◆ Required work ◆
The word "feature" occurs in some lines of the data. Return each such line.
*** Records provided Section Begins ***
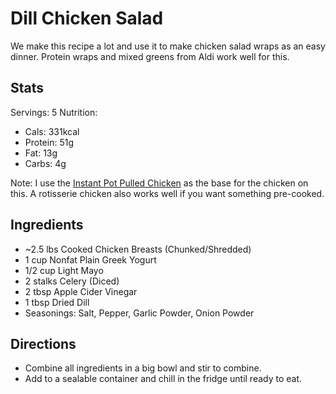 # Dill Chicken Salad

We make this recipe a lot and use it to make chicken salad wraps as an easy dinner.
Protein wraps and mixed greens from Aldi work well for this.

## Stats
Servings: 5
Nutrition:
- Cals: 331kcal
- Protein: 51g
- Fat: 13g
- Carbs: 4g

Note: I use the [Instant Pot Pulled Chicken](../meal-prep/instant-pot-pulled-chicken.md) as the base for the chicken on this.
A rotisserie chicken also works well if you want something pre-cooked.

## Ingredients

- ~2.5 lbs Cooked Chicken Breasts (Chunked/Shredded)
- 1 cup Nonfat Plain Greek Yogurt
- 1/2 cup Light Mayo
- 2 stalks Celery (Diced)
- 2 tbsp Apple Cider Vinegar
- 1 tbsp Dried Dill
- Seasonings: Salt, Pepper, Garlic Powder, Onion Powder

## Directions

- Combine all ingredients in a big bowl and stir to combine.
- Add to a sealable container and chill in the fridge until ready to eat.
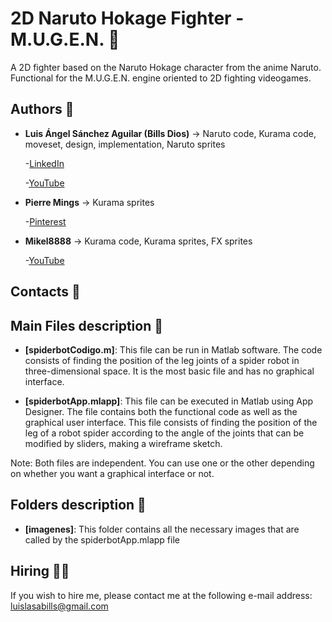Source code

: # 2D Naruto Hokage Fighter - M.U.G.E.N. 🥋
A 2D fighter based on the Naruto Hokage character from the anime Naruto. Functional for the M.U.G.E.N. engine oriented to 2D fighting videogames.

## Authors 👤
* **Luis Ángel Sánchez Aguilar (Bills Dios)** -> Naruto code, Kurama code, moveset, design, implementation, Naruto sprites

    -[LinkedIn](https://www.linkedin.com/in/sanchezluismachinelearning/)
    
    -[YouTube](https://www.youtube.com/channel/UC8X14gUHqfZUegbtFXrhivw)
  
* **Pierre Mings** -> Kurama sprites

    -[Pinterest](https://co.pinterest.com/pierremings/)

* **Mikel8888** -> Kurama code, Kurama sprites, FX sprites

    -[YouTube](https://www.youtube.com/channel/UCd2I8bSZkJPmHayxFHr5lnA)

## Contacts 👤


## Main Files description 📘

* **[spiderbotCodigo.m]**: This file can be run in Matlab software. The code consists of finding the position of the leg joints of a spider robot in three-dimensional space. It is the most basic file and has no graphical interface.  

* **[spiderbotApp.mlapp]**: This file can be executed in Matlab using App Designer. The file contains both the functional code as well as the graphical user interface. This file consists of finding the position of the leg of a robot spider according to the angle of the joints that can be modified by sliders, making a wireframe sketch.

Note: Both files are independent. You can use one or the other depending on whether you want a graphical interface or not.


## Folders description 📁

* **[imagenes]**: This folder contains all the necessary images that are called by the spiderbotApp.mlapp file

## Hiring 🤝🏿

If you wish to hire me, please contact me at the following e-mail address: luislasabills@gmail.com
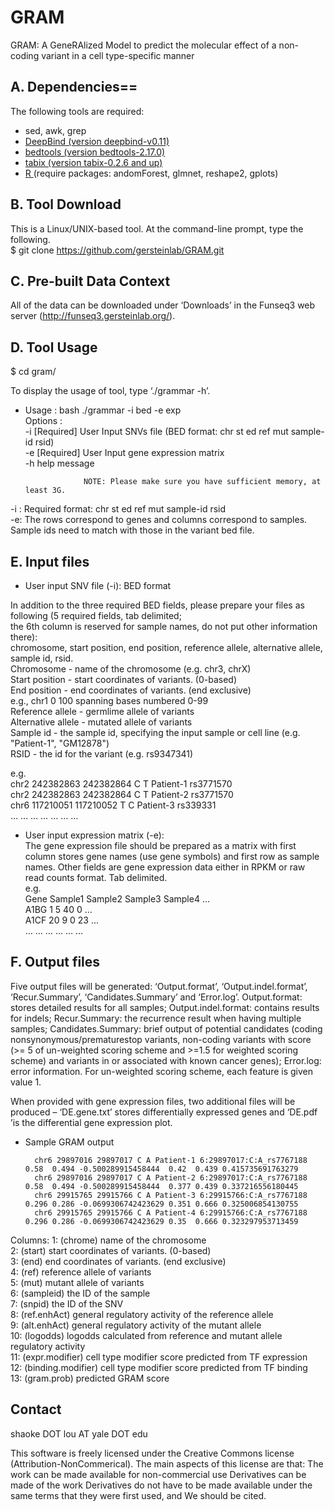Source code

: # GRAM
GRAM: A GeneRAlized Model to predict the molecular effect of a non-coding variant in a cell type-specific manner

## A. Dependencies==
The following tools are required: <br>
* sed, awk, grep <br>
* <a href="http://tools.genes.toronto.edu/deepbind/"> DeepBind (version deepbind-v0.11) </a><br>
* <a href="http://code.google.com/p/bedtools/downloads/list"> bedtools (version bedtools-2.17.0)</a> <br>
* <a href="http://sourceforge.net/projects/samtools/files/tabix/"> tabix (version tabix-0.2.6 and up) </a> <br>
* <a href="http://www.r-project.org/"> R </a> (require packages: andomForest, glmnet, reshape2, gplots) <br>

## B. Tool Download

This is a  Linux/UNIX-based tool. At the command-line prompt, type the following. <br>
 $ git clone https://github.com/gersteinlab/GRAM.git

## C. Pre-built Data Context
All of the data can be downloaded under ‘Downloads’ in the Funseq3 web server (http://funseq3.gersteinlab.org/). 

## D. Tool Usage
 $ cd gram/


To display the usage of tool, type ‘./grammar -h’. <br>
 * Usage : bash ./grammar -i bed -e exp <br>
        Options :<br>
                	-i		[Required] User Input SNVs file (BED format: chr st ed ref mut sample-id rsid)<br>
                	-e	 	[Required] User Input gene expression matrix <br>
                  -h     help message <br>
             
                	
                	NOTE: Please make sure you have sufficient memory, at least 3G.

-i : Required format: chr st ed ref mut sample-id rsid<br> 
-e: The rows correspond to genes and columns correspond to samples. Sample ids need to match with those in the variant bed file. <br>

## E. Input files
* User input SNV file (-i): BED format 
 
In addition to the three required BED fields, please prepare your files as following (5 required fields, tab delimited; <br>
 the 6th column is reserved for sample names, do not put other information there): <br>
 chromosome, start position, end position, reference allele, alternative allele, sample id, rsid.<br>
        Chromosome - name of the chromosome (e.g. chr3, chrX)<br>
        Start position - start coordinates of variants. (0-based)<br>
        End position - end coordinates of variants. (end exclusive)<br>
                e.g., chr1   0     100  spanning bases numbered 0-99<br>
        Reference allele - germlime allele of variants<br>
        Alternative allele - mutated allele of variants<br>
        Sample id - the sample id, specifying the input sample or cell line (e.g. "Patient-1", "GM12878")<br>
        RSID -  the id for the variant (e.g. rs9347341)<br>

e.g.<br>
        chr2	242382863	242382864	C	T	Patient-1	rs3771570<br>
        chr2 	242382863	242382864	C	T	Patient-2	rs3771570<br>
        chr6	117210051 	117210052	T	C	Patient-3	rs339331<br>
        …	…		…		…	…	…		…


* User input expression matrix (-e): <br>The gene expression file should be prepared as a matrix with first column stores gene names (use gene symbols) and first row as sample names. Other fields are gene expression data either in RPKM or raw read counts format. Tab delimited. <br>
e.g.<br>
        Gene	Sample1	Sample2	Sample3	Sample4	…<br>
        A1BG	1	5	40	0	…<br>
        A1CF	20	9	0	23	…<br>
        …	…	…	…	…	…<br>

## F. Output files
Five output files will be generated: ‘Output.format’, ‘Output.indel.format’, ‘Recur.Summary’, ‘Candidates.Summary’ and ‘Error.log’. Output.format: stores detailed results for all samples; Output.indel.format: contains results for indels; Recur.Summary: the recurrence result when having multiple samples; Candidates.Summary: brief output of potential candidates (coding nonsynonymous/prematurestop variants, non-coding variants with score (>= 5 of un-weighted scoring scheme and >=1.5 for weighted scoring scheme) and variants in or associated with known cancer genes); Error.log: error information. For un-weighted scoring scheme, each feature is given value 1. 

When provided with gene expression files, two additional files will be produced – ‘DE.gene.txt’ stores differentially expressed genes and ‘DE.pdf ’is the differential gene expression plot. 

* Sample GRAM output<br>

        chr6 29897016 29897017 C A Patient-1 6:29897017:C:A_rs7767188 0.58  0.494 -0.500289915458444  0.42  0.439 0.415735691763279
        chr6 29897016 29897017 C A Patient-2 6:29897017:C:A_rs7767188 0.58  0.494 -0.500289915458444  0.377 0.439 0.337216556180445
        chr6 29915765 29915766 C A Patient-3 6:29915766:C:A_rs7767188 0.296 0.286 -0.0699306742423629 0.351 0.666 0.325006854130755
        chr6 29915765 29915766 C A Patient-4 6:29915766:C:A_rs7767188 0.296 0.286 -0.0699306742423629 0.35  0.666 0.323297953713459

Columns:
       1: (chrome) name of the chromosome <br>
       2: (start) start coordinates of variants. (0-based)<br>
       3: (end) end coordinates of variants. (end exclusive)<br>
       4: (ref) reference allele of variants<br>
       5: (mut) mutant allele of variants<br>
       6: (sampleid) the ID of the sample<br>
       7: (snpid) the ID of the SNV<br>
       8: (ref.enhAct) general regulatory activity of the reference allele<br>
       9: (alt.enhAct) general regulatory activity of the mutant allele<br>
       10: (logodds) logodds calculated from reference and mutant allele regulatory activity<br>
       11: (expr.modifier) cell type modifier score predicted from TF expression<br>
       12: (binding.modifier) cell type modifier score predicted from TF binding<br>
       13: (gram.prob) predicted GRAM score<br>


## Contact
shaoke DOT lou AT yale DOT edu

This software is freely licensed under the Creative Commons license (Attribution-NonCommerical). The main aspects of this license are that: The work can be made available for non-commercial use Derivatives can be made of the work Derivatives do not have to be made available under the same terms that they were first used, and We should be cited.
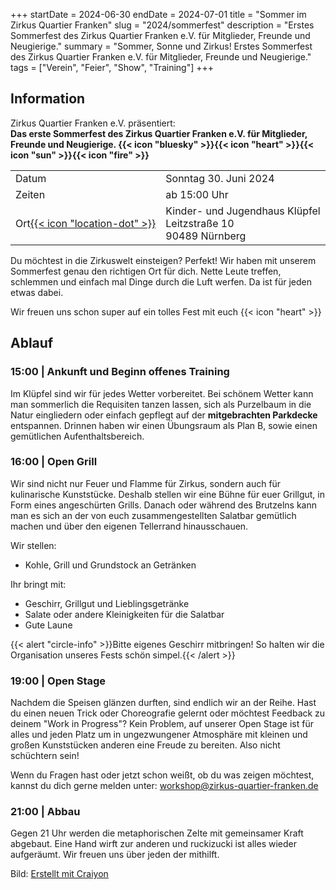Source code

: +++
startDate = 2024-06-30
endDate = 2024-07-01
title = "Sommer im Zirkus Quartier Franken"
slug =  "2024/sommerfest"
description = "Erstes Sommerfest des Zirkus Quartier Franken e.V. für Mitglieder, Freunde und Neugierige."
summary = "Sommer, Sonne und Zirkus! Erstes Sommerfest des Zirkus Quartier Franken e.V. für Mitglieder, Freunde und Neugierige."
tags = ["Verein", "Feier", "Show", "Training"]
+++

## Information
Zirkus Quartier Franken e.V. präsentiert:  
**Das erste Sommerfest des Zirkus Quartier Franken e.V. für Mitglieder, Freunde und Neugierige. {{< icon "bluesky" >}}{{< icon "heart" >}}{{< icon "sun" >}}{{< icon "fire" >}}**
 
|||
|---|---|
|Datum|Sonntag 30. Juni 2024|
|Zeiten| ab 15:00 Uhr|
|Ort[{{< icon "location-dot" >}}](https://maps.app.goo.gl/arivwVDR7dsKZ5Nm6)|Kinder- und Jugendhaus Klüpfel<br>Leitzstraße 10<br>90489 Nürnberg|

Du möchtest in die Zirkuswelt einsteigen? Perfekt! Wir haben mit unserem Sommerfest genau den richtigen Ort für dich. Nette Leute treffen, schlemmen und einfach mal Dinge durch die Luft werfen. Da ist für jeden etwas dabei. 

Wir freuen uns schon super auf ein tolles Fest mit euch {{< icon "heart" >}}

## Ablauf
### 15:00 | Ankunft und Beginn offenes Training 

Im Klüpfel sind wir für jedes Wetter vorbereitet. Bei schönem Wetter kann man sommerlich die Requisiten tanzen lassen, sich als Purzelbaum in die Natur eingliedern oder einfach gepflegt auf der **mitgebrachten Parkdecke** entspannen. Drinnen haben wir einen Übungsraum als Plan B, sowie einen gemütlichen Aufenthaltsbereich. 

### 16:00 | Open Grill

Wir sind nicht nur Feuer und Flamme für Zirkus, sondern auch für kulinarische Kunststücke. Deshalb stellen wir eine Bühne für euer Grillgut, in Form eines angeschürten Grills. Danach oder während des Brutzelns kann man es sich an der von euch zusammengestellten Salatbar gemütlich machen und über den eigenen Tellerrand hinausschauen.

Wir stellen:
- Kohle, Grill und Grundstock an Getränken

Ihr bringt mit:

- Geschirr, Grillgut und Lieblingsgetränke
- Salate oder andere Kleinigkeiten für die Salatbar
- Gute Laune

{{< alert "circle-info" >}}Bitte eigenes Geschirr mitbringen! So halten wir die Organisation unseres Fests schön simpel.{{< /alert >}}


### 19:00 | Open Stage

Nachdem die Speisen glänzen durften, sind endlich wir an der Reihe. Hast du einen neuen Trick oder Choreografie gelernt oder möchtest Feedback zu deinem "Work in Progress"? Kein Problem, auf unserer Open Stage ist für alles und jeden Platz um in ungezwungener Atmosphäre mit kleinen und großen Kunststücken anderen eine Freude zu bereiten. Also nicht schüchtern sein!

Wenn du Fragen hast oder jetzt schon weißt, ob du was zeigen möchtest, kannst du dich gerne melden unter: workshop@zirkus-quartier-franken.de

### 21:00 | Abbau

Gegen 21 Uhr werden die metaphorischen Zelte mit gemeinsamer Kraft abgebaut. Eine Hand wirft zur anderen und ruckizucki ist alles wieder aufgeräumt. Wir freuen uns über jeden der mithilft. 



Bild: [Erstellt mit Craiyon](https://www.craiyon.com/)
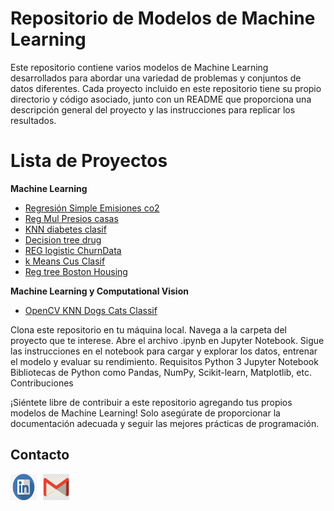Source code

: # Repositorio de Modelos de Machine Learning

Este repositorio contiene varios modelos de Machine Learning desarrollados para abordar una variedad de problemas y conjuntos de datos diferentes. Cada proyecto incluido en este repositorio tiene su propio directorio y código asociado, junto con un README que proporciona una descripción general del proyecto y las instrucciones para replicar los resultados.

# **Lista de Proyectos**

 **Machine Learning**

 - [Regresión Simple Emisiones co2 ](https://github.com/williamCastro32/Modelos_ML/tree/main/Regre_simple_Emisiones_co2)
 - [Reg Mul Presios casas](https://github.com/williamCastro32/Modelos_ML/tree/main/Presios_casas_Reg_Mul)
 - [KNN diabetes clasif](https://github.com/williamCastro32/Modelos_ML/tree/main/KNN_diabetes_clasif)
 - [Decision tree drug](https://github.com/williamCastro32/Modelos_ML/tree/main/decision_tree_drug)
 - [REG logistic ChurnData](https://github.com/williamCastro32/Modelos_ML/tree/main/REG_logistica_ChurnData)
 - [k Means Cus Clasif](https://github.com/williamCastro32/Modelos_ML/tree/main/K-means_Cus)
 - [Reg tree Boston Housing](https://github.com/williamCastro32/Modelos_ML/tree/main/Reg_tree_Boston_Housing)

  **Machine Learning y Computational Vision**
   
  - [OpenCV KNN Dogs Cats Classif](https://github.com/williamCastro32/Modelos_ML/tree/main/OpenCV_knn_Dogs_Cats_Classif)

Clona este repositorio en tu máquina local.
Navega a la carpeta del proyecto que te interese.
Abre el archivo .ipynb en Jupyter Notebook.
Sigue las instrucciones en el notebook para cargar y explorar los datos, entrenar el modelo y evaluar su rendimiento.
Requisitos
Python 3
Jupyter Notebook
Bibliotecas de Python como Pandas, NumPy, Scikit-learn, Matplotlib, etc.
Contribuciones

¡Siéntete libre de contribuir a este repositorio agregando tus propios modelos de Machine Learning! Solo asegúrate de proporcionar la documentación adecuada y seguir las mejores prácticas de programación.

## Contacto

<div style="display: flex; align-items: center;">
  <a href="https://www.linkedin.com/public-profile/settings?trk=d_flagship3_profile_self_view_public_profile.com/" style="margin-right: 10px;">
    <img src="./imagenes/in_logo.png" alt="LinkedIn" width="42" height="42">
  </a>
  <a href="mailto:willcr32@gmail.com" style="margin-right: 10px;">
    <img src="./imagenes/gmail_logo.png" alt="Gmail" width="42" height="42">
  </a>
</div>
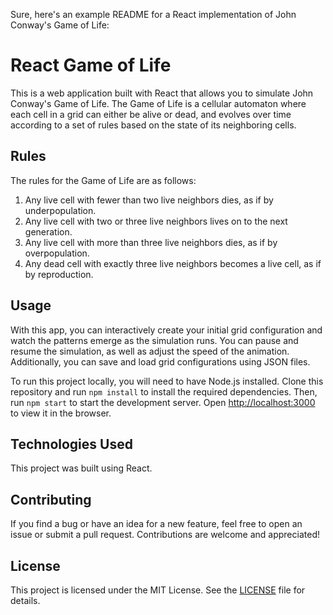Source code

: Sure, here's an example README for a React implementation of John Conway's Game of Life:

# React Game of Life

This is a web application built with React that allows you to simulate John Conway's Game of Life. The Game of Life is a cellular automaton where each cell in a grid can either be alive or dead, and evolves over time according to a set of rules based on the state of its neighboring cells.

## Rules

The rules for the Game of Life are as follows:

1. Any live cell with fewer than two live neighbors dies, as if by underpopulation.
2. Any live cell with two or three live neighbors lives on to the next generation.
3. Any live cell with more than three live neighbors dies, as if by overpopulation.
4. Any dead cell with exactly three live neighbors becomes a live cell, as if by reproduction.

## Usage

With this app, you can interactively create your initial grid configuration and watch the patterns emerge as the simulation runs. You can pause and resume the simulation, as well as adjust the speed of the animation. Additionally, you can save and load grid configurations using JSON files.

To run this project locally, you will need to have Node.js installed. Clone this repository and run `npm install` to install the required dependencies. Then, run `npm start` to start the development server. Open [http://localhost:3000](http://localhost:3000) to view it in the browser.

## Technologies Used

This project was built using React.

## Contributing

If you find a bug or have an idea for a new feature, feel free to open an issue or submit a pull request. Contributions are welcome and appreciated!

## License

This project is licensed under the MIT License. See the [LICENSE](LICENSE) file for details.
*** Records provided Section Ends ***
◆ Output of the exercise ◆
Five output files will be generated: ‘Output.format’, ‘Output.indel.format’, ‘Recur.Summary’, ‘Candidates.Summary’ and ‘Error.log’. Output.format: stores detailed results for all samples; Output.indel.format: contains results for indels; Recur.Summary: the recurrence result when having multiple samples; Candidates.Summary: brief output of potential candidates (coding nonsynonymous/prematurestop variants, non-coding variants with score (>= 5 of un-weighted scoring scheme and >=1.5 for weighted scoring scheme) and variants in or associated with known cancer genes); Error.log: error information. For un-weighted scoring scheme, each feature is given value 1. 
If you find a bug or have an idea for a new feature, feel free to open an issue or submit a pull request. Contributions are welcome and appreciated!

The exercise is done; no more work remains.